Ärzte setzen auf Unterstützung der Landesregierung
Befürworter der Hausarztverträge ist nach eigenem Bekunden die baden-württembergische Landesregierung: Wir wollen auf keinen Fall den bisherigen Erfolg von Hausarztverträgen gefährden, so Sozialministerin Monika Stolz in einer Presseerklärung vom 14.09. Und weiter: Minister Rösler hat mir zugesichert, eine Rechtsänderung wohlwollend zu prüfen, nach der nicht nur bestehende Verträge Bestandsschutz genießen, sondern auch für neue Verträge höhere Vergütungen zulässig sind. Werner Baumgärtner und Berthold Dietsche freuen sich, dass der baden-württembergische Ministerpräsident und die Gesundheitsministerin für den Erhalt der Verträge einstehen. Wir erwarten, dass Frau Dr. Stolz und Herr Mappus sich in Berlin nachdrücklich dafür einsetzen, dass die Hausarztverträge unangetastet bleiben, betonen die beiden unisono.
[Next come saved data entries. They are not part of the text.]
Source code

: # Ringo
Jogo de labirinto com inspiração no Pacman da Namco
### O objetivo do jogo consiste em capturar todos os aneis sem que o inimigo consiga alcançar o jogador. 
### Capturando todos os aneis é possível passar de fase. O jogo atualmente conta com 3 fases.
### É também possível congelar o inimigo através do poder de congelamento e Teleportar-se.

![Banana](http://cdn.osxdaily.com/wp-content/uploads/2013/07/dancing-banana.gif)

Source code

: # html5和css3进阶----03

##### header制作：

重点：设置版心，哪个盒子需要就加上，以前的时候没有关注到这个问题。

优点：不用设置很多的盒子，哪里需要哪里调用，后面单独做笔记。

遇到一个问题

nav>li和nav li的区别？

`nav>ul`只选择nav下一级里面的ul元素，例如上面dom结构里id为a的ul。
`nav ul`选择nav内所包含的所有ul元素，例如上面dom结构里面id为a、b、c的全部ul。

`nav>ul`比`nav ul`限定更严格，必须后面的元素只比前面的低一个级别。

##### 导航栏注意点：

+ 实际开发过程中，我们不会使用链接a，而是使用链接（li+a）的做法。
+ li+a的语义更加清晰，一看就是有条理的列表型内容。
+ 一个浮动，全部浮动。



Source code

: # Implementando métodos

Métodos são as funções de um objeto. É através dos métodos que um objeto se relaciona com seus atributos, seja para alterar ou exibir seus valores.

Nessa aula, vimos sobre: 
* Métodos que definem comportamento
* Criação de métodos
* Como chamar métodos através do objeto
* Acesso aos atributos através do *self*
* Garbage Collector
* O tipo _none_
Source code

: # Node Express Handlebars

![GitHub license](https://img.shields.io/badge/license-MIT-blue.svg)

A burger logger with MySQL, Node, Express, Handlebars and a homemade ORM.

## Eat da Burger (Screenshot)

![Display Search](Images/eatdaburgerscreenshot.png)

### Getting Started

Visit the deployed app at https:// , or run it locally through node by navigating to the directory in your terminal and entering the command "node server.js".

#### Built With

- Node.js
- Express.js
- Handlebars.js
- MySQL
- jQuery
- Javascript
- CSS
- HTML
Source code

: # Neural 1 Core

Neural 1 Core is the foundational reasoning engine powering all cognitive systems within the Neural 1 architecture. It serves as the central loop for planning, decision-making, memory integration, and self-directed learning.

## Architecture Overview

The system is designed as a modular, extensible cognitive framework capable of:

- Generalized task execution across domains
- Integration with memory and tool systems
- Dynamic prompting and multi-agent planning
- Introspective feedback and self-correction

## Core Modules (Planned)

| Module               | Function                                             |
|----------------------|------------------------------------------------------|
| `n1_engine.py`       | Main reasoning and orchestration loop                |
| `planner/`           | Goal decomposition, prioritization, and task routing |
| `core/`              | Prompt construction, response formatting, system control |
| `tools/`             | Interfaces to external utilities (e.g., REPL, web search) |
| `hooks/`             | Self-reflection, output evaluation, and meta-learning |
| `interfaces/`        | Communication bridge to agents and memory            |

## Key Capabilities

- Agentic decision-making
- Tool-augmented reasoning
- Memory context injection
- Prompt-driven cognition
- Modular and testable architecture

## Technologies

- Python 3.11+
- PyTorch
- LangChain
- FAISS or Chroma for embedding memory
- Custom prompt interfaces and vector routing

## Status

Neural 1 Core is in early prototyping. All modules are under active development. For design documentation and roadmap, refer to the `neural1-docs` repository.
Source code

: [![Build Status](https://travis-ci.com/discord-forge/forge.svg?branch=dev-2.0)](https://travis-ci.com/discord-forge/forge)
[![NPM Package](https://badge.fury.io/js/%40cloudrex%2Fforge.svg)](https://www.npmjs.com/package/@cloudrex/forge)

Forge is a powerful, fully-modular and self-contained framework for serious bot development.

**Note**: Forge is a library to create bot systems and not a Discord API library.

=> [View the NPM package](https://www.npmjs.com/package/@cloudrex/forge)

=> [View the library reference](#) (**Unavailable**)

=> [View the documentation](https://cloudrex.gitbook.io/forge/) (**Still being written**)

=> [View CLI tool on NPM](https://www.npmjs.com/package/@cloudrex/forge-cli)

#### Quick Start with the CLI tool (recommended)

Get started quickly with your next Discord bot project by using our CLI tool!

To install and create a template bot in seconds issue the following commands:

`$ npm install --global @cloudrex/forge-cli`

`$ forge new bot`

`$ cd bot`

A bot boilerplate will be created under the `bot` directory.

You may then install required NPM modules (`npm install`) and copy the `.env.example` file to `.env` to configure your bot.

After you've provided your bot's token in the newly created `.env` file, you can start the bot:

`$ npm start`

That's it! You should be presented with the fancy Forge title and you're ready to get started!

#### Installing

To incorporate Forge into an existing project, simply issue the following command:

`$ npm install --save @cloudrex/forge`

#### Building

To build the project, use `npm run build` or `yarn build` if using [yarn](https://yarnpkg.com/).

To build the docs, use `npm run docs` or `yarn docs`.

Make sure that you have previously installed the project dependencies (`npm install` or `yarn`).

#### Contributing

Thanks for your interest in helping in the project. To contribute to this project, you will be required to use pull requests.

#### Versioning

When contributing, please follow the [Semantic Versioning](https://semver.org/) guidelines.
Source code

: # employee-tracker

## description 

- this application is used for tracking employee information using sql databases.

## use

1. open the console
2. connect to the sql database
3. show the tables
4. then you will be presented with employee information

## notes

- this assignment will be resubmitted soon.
AOK Baden-Württemberg steht zu Haus- und Facharztverträgen
Auf die Unterstützung ihres Vertragspartners AOK Baden-Württemberg können die niedergelassenen Ärzte im Südwesten zählen. AOK-Vorstandsvize Dr. Christopher Hermann, der am heutigen Aktionstag als Gastredner auftritt, bekräftigt: Noch in diesem Jahr werden über 1 Million Versicherte und rund 4.000 Hausärzte – auf freiwilliger Basis – an dem AOK-Hausarztprogramm teilnehmen. Deshalb sind wir entschlossen an den Selektivverträgen festzuhalten und setzen weiterhin auf eine enge und vertrauensvolle Partnerschaft mit den Ärzten. Und zwar unabhängig von der gesundheits-politischen Großwetterlage in Berlin. Im Zusammenspiel von Hausarztverträgen und Facharztverträgen setzt die Kasse auf eine bessere Versorgungsqualität ihrer Versicherten. Das Motto für unseren Hausarztvertrag lautet: Stethoskop statt Stift. Die Ärzte sollen ihre Zeit nicht mit Formularen, sondern mit ihren Patienten verbringen. Eine repräsentative Versichertenumfrage bestätigt, dass die Umsetzung dieser Zielsetzung bereits in kurzer Zeit gelungen ist. Sie zeigt eine deutlich empfundene Verbesserung der Patientenzufriedenheit. Erste Analysen zeigen ferner, dass die Versorgungsdaten unter anderem im Bereich der Prävention deutlich besser sind als in der Regelversorgung: So sind zum Beispiel die Check-Up-Quoten oder die Rate der Influenza-Impfungen bei den über 60-jährigen wesentlich höher als bei Versicherten, die nicht am AOK-Hausarztprogramm teilnehmen, so Hermann abschließend.